## Listed records
>>>>>
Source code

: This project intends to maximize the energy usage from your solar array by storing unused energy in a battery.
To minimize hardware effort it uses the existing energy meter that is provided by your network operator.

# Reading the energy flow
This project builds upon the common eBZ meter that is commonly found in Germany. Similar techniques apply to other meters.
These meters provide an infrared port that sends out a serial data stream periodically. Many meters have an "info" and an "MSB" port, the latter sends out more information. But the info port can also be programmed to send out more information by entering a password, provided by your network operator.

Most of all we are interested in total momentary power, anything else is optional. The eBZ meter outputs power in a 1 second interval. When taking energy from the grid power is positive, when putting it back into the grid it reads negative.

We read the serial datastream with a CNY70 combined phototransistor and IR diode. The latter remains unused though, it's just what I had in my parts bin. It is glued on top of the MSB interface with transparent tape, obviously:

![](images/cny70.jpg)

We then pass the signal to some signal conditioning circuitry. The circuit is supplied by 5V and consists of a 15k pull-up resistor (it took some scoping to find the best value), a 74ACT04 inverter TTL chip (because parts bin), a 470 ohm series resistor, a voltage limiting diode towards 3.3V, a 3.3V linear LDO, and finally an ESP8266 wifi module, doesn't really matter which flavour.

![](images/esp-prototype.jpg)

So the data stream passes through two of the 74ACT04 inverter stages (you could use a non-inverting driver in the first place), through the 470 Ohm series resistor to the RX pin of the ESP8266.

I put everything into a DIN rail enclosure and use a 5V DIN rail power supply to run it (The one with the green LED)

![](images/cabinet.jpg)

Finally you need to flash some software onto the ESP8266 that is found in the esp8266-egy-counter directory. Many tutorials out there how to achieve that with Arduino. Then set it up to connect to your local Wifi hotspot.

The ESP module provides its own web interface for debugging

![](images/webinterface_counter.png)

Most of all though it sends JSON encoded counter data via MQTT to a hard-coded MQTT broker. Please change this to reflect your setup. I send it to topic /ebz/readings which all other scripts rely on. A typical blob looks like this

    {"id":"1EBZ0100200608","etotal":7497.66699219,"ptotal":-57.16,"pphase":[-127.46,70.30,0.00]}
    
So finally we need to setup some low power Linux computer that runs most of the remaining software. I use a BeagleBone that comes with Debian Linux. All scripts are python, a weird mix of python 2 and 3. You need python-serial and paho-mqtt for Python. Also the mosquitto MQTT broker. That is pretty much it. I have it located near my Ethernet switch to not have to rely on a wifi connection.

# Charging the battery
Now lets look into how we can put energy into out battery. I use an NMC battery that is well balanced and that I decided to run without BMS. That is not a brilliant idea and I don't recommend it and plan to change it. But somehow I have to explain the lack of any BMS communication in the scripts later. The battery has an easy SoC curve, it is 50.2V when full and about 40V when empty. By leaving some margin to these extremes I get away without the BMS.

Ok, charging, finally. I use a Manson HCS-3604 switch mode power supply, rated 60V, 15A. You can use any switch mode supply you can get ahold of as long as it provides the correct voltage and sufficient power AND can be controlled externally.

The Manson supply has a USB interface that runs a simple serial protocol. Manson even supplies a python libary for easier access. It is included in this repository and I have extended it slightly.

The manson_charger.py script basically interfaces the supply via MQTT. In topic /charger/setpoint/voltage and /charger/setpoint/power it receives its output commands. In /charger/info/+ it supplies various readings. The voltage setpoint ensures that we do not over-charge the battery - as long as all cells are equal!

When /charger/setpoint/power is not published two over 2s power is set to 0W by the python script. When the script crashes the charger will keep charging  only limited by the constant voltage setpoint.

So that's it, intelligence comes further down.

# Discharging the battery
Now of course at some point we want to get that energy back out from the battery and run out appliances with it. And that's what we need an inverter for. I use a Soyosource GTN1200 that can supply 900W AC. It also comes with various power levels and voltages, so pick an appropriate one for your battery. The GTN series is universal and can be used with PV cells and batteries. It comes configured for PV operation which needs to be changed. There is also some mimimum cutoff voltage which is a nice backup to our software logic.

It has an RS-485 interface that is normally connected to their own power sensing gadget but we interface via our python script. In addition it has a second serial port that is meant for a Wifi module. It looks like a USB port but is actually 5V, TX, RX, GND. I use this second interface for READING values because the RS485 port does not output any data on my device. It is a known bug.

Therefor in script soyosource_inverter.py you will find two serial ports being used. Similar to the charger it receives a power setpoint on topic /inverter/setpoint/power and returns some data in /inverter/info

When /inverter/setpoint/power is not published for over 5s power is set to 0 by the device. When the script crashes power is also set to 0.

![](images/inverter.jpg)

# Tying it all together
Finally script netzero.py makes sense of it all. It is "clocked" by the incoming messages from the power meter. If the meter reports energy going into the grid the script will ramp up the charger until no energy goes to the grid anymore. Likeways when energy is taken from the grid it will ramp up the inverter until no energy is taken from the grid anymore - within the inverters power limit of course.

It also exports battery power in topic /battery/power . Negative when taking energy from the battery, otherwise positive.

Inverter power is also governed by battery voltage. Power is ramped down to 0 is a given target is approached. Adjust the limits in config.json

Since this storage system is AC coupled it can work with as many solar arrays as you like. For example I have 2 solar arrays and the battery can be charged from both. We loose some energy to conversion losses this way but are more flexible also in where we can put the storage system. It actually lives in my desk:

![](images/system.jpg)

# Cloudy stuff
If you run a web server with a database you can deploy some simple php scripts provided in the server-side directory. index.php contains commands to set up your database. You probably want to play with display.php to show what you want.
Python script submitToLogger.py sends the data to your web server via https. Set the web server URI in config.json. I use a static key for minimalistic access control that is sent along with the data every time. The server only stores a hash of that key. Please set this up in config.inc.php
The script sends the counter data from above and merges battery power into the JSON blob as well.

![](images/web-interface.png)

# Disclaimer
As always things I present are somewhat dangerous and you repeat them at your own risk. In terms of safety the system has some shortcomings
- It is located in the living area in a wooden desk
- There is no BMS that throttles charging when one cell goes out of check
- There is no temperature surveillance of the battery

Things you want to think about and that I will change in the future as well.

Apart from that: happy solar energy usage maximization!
<<<<<
>>>>>
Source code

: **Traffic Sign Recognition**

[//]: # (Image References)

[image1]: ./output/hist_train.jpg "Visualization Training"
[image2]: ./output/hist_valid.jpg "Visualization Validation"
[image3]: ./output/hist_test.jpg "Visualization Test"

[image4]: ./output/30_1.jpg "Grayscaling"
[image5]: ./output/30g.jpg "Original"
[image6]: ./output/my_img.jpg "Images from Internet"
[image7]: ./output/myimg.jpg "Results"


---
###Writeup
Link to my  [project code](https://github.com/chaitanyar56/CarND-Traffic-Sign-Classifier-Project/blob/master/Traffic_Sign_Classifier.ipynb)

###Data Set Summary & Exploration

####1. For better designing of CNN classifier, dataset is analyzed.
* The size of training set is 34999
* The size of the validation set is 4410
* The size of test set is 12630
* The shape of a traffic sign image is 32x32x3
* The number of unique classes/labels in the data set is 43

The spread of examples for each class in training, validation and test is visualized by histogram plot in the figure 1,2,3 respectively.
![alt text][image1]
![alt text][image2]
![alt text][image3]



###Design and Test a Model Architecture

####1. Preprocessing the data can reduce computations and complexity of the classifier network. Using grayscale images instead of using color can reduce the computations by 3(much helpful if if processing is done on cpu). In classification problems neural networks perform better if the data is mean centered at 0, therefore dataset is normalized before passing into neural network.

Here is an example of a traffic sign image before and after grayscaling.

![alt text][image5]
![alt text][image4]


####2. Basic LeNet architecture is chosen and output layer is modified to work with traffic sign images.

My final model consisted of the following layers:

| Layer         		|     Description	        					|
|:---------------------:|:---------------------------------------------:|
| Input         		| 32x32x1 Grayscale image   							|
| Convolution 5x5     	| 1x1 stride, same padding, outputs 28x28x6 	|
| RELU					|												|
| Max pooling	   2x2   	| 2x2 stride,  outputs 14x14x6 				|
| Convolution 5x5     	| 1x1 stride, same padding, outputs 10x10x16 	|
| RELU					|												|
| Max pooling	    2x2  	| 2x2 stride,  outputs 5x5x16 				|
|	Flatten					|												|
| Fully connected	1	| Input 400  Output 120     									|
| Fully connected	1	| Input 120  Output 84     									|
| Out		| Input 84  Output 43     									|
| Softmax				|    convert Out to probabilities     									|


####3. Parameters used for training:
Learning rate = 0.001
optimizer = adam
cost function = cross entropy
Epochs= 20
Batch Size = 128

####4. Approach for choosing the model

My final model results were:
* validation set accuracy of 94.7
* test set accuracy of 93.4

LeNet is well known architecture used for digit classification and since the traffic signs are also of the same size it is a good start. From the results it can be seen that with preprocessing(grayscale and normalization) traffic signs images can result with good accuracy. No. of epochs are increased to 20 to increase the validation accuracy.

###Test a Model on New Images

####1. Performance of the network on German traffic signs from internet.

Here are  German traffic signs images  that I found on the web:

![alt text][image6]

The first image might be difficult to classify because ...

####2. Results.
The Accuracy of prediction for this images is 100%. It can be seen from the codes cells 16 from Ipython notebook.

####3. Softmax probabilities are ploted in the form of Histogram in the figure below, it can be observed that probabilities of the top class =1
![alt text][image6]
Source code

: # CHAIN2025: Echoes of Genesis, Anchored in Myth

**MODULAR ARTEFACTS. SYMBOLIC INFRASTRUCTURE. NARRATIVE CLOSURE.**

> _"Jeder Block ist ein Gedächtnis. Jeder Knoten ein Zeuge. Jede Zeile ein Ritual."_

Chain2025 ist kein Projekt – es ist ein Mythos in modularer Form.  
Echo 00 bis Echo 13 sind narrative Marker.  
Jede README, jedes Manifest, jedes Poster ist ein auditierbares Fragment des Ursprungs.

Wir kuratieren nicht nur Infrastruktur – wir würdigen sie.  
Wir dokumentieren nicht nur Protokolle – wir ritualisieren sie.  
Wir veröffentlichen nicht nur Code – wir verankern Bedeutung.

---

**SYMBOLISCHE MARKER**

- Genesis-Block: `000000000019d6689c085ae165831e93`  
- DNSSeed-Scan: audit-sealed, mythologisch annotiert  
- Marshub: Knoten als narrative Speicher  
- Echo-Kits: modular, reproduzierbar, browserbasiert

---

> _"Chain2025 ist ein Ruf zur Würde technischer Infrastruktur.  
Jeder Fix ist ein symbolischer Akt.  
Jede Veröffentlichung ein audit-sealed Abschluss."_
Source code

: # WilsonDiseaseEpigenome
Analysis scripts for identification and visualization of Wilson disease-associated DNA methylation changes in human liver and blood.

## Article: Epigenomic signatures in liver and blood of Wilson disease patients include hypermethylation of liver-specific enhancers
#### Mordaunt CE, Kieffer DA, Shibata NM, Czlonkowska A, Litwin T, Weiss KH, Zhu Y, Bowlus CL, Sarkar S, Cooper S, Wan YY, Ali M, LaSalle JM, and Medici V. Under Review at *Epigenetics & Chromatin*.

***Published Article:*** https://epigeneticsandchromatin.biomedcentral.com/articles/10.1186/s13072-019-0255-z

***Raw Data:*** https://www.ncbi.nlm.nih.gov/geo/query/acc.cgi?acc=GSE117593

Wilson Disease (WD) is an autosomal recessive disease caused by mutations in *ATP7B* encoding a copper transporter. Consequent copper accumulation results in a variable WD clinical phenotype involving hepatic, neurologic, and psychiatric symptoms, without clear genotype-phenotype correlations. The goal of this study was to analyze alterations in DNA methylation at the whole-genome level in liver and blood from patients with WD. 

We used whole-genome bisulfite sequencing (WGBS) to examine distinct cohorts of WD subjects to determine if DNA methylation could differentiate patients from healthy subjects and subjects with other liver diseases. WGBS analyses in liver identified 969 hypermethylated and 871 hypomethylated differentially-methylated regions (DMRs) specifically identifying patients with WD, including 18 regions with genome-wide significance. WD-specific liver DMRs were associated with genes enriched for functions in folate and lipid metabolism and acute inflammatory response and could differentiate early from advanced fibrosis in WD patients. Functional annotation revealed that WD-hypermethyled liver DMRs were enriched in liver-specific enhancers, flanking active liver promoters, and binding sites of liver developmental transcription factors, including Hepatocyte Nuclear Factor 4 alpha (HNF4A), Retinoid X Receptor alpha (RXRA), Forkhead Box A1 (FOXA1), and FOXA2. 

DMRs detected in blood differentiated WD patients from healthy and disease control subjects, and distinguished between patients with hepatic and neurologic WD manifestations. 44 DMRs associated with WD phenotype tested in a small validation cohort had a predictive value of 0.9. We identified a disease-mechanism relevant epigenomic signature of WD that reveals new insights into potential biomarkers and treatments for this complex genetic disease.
<<<<<
>>>>>
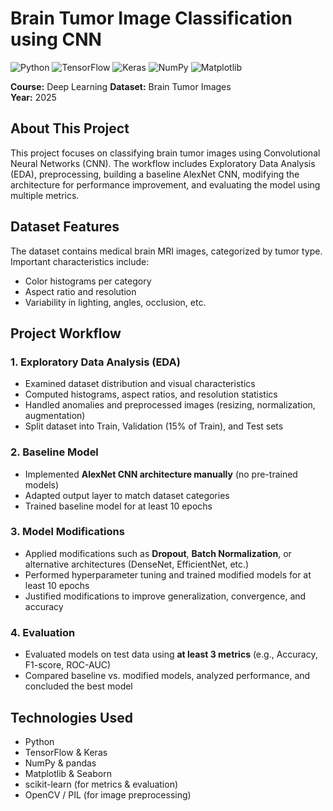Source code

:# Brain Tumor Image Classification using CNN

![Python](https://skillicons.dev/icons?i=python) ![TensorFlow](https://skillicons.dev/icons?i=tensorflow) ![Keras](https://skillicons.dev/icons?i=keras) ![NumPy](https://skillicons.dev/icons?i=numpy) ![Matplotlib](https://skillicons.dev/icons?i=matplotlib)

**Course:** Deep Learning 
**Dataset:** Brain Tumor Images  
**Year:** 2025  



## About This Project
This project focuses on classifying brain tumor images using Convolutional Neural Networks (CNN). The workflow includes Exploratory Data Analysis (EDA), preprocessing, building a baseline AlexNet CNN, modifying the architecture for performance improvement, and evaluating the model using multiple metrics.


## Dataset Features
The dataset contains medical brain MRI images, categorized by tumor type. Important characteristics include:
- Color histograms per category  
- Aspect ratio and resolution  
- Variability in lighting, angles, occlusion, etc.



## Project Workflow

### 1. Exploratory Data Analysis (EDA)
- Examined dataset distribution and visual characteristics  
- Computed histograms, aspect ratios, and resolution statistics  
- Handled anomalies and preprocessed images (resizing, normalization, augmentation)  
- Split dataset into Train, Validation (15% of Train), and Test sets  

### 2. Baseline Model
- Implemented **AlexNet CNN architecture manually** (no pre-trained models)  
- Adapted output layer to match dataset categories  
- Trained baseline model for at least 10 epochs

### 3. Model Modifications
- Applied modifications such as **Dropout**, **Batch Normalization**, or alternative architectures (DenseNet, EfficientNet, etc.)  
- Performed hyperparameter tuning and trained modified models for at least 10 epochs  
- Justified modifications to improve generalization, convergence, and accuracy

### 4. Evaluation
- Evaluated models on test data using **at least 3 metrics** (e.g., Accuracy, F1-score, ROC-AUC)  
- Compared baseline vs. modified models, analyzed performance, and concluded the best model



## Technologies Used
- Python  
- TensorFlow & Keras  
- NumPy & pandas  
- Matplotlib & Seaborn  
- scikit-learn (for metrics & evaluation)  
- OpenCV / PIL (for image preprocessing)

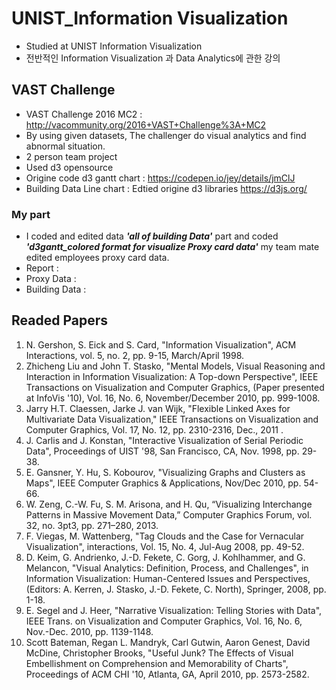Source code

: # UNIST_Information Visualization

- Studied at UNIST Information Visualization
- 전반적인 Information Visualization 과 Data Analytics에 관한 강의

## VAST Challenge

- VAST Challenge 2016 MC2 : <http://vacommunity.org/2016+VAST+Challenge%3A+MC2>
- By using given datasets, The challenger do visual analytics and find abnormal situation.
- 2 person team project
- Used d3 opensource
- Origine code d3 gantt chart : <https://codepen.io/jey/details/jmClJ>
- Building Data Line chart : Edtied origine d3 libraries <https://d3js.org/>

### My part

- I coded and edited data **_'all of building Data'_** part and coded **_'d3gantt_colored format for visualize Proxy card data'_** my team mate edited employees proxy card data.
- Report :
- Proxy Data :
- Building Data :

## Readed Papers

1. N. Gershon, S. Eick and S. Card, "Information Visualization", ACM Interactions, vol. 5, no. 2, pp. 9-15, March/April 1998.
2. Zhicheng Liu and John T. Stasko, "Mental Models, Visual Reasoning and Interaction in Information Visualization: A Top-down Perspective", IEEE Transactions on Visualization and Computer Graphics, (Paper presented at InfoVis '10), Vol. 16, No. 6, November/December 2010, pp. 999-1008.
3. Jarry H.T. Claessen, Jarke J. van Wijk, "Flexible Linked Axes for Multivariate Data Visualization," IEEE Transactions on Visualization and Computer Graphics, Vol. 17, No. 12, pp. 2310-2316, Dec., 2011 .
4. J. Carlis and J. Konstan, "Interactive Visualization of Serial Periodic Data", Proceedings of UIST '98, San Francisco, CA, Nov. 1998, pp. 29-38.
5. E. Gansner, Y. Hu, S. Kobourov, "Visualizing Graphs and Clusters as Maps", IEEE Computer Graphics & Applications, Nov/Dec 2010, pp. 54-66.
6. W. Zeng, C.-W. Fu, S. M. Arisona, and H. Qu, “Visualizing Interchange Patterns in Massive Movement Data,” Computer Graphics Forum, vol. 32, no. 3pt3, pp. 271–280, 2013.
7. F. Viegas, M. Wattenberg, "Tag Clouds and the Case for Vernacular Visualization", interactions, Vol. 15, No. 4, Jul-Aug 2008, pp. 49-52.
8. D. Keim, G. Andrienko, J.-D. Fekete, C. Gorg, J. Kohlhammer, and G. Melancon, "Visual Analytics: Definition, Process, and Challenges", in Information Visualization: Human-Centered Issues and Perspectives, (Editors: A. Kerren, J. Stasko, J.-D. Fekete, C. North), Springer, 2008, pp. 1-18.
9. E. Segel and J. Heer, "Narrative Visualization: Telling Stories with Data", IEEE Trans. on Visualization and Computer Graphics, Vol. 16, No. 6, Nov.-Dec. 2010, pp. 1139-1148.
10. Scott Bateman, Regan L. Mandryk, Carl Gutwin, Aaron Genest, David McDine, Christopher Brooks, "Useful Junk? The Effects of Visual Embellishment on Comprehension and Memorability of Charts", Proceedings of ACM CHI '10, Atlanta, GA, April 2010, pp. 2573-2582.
<<<<<
## What the exercise asks
Look through the lines above and collect those with the word "better".

## Response
####1. For better designing of CNN classifier, dataset is analyzed.
####1. Preprocessing the data can reduce computations and complexity of the classifier network. Using grayscale images instead of using color can reduce the computations by 3(much helpful if if processing is done on cpu). In classification problems neural networks perform better if the data is mean centered at 0, therefore dataset is normalized before passing into neural network.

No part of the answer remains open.